* _ASSIGNMENT_
The answer should consist of all the records, written out word for word.
==== DATA TO PROCESS ====
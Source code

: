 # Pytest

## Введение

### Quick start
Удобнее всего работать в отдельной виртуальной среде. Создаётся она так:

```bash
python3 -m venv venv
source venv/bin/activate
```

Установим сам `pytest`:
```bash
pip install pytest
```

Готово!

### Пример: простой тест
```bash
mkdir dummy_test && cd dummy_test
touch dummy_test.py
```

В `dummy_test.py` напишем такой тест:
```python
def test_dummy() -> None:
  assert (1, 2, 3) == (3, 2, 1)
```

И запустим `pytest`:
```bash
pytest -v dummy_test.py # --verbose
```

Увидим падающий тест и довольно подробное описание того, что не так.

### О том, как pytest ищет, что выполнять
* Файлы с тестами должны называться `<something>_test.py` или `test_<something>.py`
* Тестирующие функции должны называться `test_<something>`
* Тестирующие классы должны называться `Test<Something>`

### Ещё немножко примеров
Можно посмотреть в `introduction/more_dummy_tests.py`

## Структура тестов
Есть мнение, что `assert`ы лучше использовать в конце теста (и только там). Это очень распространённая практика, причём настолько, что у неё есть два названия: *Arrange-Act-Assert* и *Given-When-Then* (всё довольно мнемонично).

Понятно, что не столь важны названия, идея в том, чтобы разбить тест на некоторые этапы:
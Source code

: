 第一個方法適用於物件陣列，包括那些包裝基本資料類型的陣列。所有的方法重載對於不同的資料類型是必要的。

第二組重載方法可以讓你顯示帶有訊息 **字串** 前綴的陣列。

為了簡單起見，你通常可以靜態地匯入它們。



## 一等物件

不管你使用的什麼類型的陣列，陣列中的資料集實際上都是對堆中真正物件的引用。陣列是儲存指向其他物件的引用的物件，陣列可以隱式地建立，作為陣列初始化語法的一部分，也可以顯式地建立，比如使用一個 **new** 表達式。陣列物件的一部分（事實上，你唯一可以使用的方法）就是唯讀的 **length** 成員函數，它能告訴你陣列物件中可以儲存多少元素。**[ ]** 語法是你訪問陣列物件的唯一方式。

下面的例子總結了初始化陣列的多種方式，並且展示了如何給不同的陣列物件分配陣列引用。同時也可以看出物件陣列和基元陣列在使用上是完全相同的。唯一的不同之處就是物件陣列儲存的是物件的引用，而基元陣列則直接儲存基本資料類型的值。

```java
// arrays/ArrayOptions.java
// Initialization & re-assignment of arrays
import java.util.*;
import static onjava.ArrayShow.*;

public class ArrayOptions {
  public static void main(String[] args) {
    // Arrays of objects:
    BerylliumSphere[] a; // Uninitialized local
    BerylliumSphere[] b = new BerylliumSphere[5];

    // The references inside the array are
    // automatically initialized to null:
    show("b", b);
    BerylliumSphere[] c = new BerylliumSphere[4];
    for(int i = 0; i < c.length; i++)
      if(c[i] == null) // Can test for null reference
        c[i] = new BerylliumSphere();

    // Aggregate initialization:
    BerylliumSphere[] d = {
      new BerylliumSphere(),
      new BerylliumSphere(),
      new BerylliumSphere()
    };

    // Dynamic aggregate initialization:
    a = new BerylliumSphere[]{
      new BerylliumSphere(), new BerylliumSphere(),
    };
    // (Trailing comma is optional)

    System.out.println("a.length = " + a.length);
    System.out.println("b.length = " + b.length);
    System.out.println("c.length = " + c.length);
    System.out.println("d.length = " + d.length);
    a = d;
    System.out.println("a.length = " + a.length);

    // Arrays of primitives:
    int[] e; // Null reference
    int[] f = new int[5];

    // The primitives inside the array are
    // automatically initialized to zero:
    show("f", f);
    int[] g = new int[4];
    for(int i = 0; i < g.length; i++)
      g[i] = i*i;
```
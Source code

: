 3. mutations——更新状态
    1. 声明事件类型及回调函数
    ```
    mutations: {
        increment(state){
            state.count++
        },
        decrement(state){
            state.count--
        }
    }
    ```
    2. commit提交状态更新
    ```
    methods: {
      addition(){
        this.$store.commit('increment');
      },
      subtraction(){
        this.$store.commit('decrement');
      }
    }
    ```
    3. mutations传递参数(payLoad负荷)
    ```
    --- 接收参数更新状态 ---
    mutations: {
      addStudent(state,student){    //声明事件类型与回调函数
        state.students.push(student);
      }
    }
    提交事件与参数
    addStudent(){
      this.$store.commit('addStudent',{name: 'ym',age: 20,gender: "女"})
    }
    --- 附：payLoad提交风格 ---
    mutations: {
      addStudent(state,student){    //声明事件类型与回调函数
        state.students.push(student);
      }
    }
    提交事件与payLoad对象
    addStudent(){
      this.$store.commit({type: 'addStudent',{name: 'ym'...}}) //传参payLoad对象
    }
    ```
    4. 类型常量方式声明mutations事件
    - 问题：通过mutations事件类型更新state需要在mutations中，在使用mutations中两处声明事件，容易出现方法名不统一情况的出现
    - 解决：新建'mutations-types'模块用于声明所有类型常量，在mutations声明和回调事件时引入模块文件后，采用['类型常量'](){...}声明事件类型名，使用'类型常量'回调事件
====
* _RESPONSE AREA_
Source code

: # Pytest

## Введение

### Quick start
Удобнее всего работать в отдельной виртуальной среде. Создаётся она так:

```bash
python3 -m venv venv
source venv/bin/activate
```

Установим сам `pytest`:
```bash
pip install pytest
```

Готово!

### Пример: простой тест
```bash
mkdir dummy_test && cd dummy_test
touch dummy_test.py
```

В `dummy_test.py` напишем такой тест:
```python
def test_dummy() -> None:
  assert (1, 2, 3) == (3, 2, 1)
```

И запустим `pytest`:
```bash
pytest -v dummy_test.py # --verbose
```

Увидим падающий тест и довольно подробное описание того, что не так.

### О том, как pytest ищет, что выполнять
* Файлы с тестами должны называться `<something>_test.py` или `test_<something>.py`
* Тестирующие функции должны называться `test_<something>`
* Тестирующие классы должны называться `Test<Something>`

### Ещё немножко примеров
Можно посмотреть в `introduction/more_dummy_tests.py`

## Структура тестов
Есть мнение, что `assert`ы лучше использовать в конце теста (и только там). Это очень распространённая практика, причём настолько, что у неё есть два названия: *Arrange-Act-Assert* и *Given-When-Then* (всё довольно мнемонично).

Понятно, что не столь важны названия, идея в том, чтобы разбить тест на некоторые этапы:
Source code

: 第一個方法適用於物件陣列，包括那些包裝基本資料類型的陣列。所有的方法重載對於不同的資料類型是必要的。

第二組重載方法可以讓你顯示帶有訊息 **字串** 前綴的陣列。

為了簡單起見，你通常可以靜態地匯入它們。



## 一等物件

不管你使用的什麼類型的陣列，陣列中的資料集實際上都是對堆中真正物件的引用。陣列是儲存指向其他物件的引用的物件，陣列可以隱式地建立，作為陣列初始化語法的一部分，也可以顯式地建立，比如使用一個 **new** 表達式。陣列物件的一部分（事實上，你唯一可以使用的方法）就是唯讀的 **length** 成員函數，它能告訴你陣列物件中可以儲存多少元素。**[ ]** 語法是你訪問陣列物件的唯一方式。

下面的例子總結了初始化陣列的多種方式，並且展示了如何給不同的陣列物件分配陣列引用。同時也可以看出物件陣列和基元陣列在使用上是完全相同的。唯一的不同之處就是物件陣列儲存的是物件的引用，而基元陣列則直接儲存基本資料類型的值。

```java
// arrays/ArrayOptions.java
// Initialization & re-assignment of arrays
import java.util.*;
import static onjava.ArrayShow.*;

public class ArrayOptions {
  public static void main(String[] args) {
    // Arrays of objects:
    BerylliumSphere[] a; // Uninitialized local
    BerylliumSphere[] b = new BerylliumSphere[5];

    // The references inside the array are
    // automatically initialized to null:
    show("b", b);
    BerylliumSphere[] c = new BerylliumSphere[4];
    for(int i = 0; i < c.length; i++)
      if(c[i] == null) // Can test for null reference
        c[i] = new BerylliumSphere();

    // Aggregate initialization:
    BerylliumSphere[] d = {
      new BerylliumSphere(),
      new BerylliumSphere(),
      new BerylliumSphere()
    };

    // Dynamic aggregate initialization:
    a = new BerylliumSphere[]{
      new BerylliumSphere(), new BerylliumSphere(),
    };
    // (Trailing comma is optional)

    System.out.println("a.length = " + a.length);
    System.out.println("b.length = " + b.length);
    System.out.println("c.length = " + c.length);
    System.out.println("d.length = " + d.length);
    a = d;
    System.out.println("a.length = " + a.length);

    // Arrays of primitives:
    int[] e; // Null reference
    int[] f = new int[5];

    // The primitives inside the array are
    // automatically initialized to zero:
    show("f", f);
    int[] g = new int[4];
    for(int i = 0; i < g.length; i++)
      g[i] = i*i;
```
Source code

: 3. mutations——更新状态
    1. 声明事件类型及回调函数
    ```
    mutations: {
        increment(state){
            state.count++
        },
        decrement(state){
            state.count--
        }
    }
    ```
    2. commit提交状态更新
    ```
    methods: {
      addition(){
        this.$store.commit('increment');
      },
      subtraction(){
        this.$store.commit('decrement');
      }
    }
    ```
    3. mutations传递参数(payLoad负荷)
    ```
    --- 接收参数更新状态 ---
    mutations: {
      addStudent(state,student){    //声明事件类型与回调函数
        state.students.push(student);
      }
    }
    提交事件与参数
    addStudent(){
      this.$store.commit('addStudent',{name: 'ym',age: 20,gender: "女"})
    }
    --- 附：payLoad提交风格 ---
    mutations: {
      addStudent(state,student){    //声明事件类型与回调函数
        state.students.push(student);
      }
    }
    提交事件与payLoad对象
    addStudent(){
      this.$store.commit({type: 'addStudent',{name: 'ym'...}}) //传参payLoad对象
    }
    ```
    4. 类型常量方式声明mutations事件
    - 问题：通过mutations事件类型更新state需要在mutations中，在使用mutations中两处声明事件，容易出现方法名不统一情况的出现
    - 解决：新建'mutations-types'模块用于声明所有类型常量，在mutations声明和回调事件时引入模块文件后，采用['类型常量'](){...}声明事件类型名，使用'类型常量'回调事件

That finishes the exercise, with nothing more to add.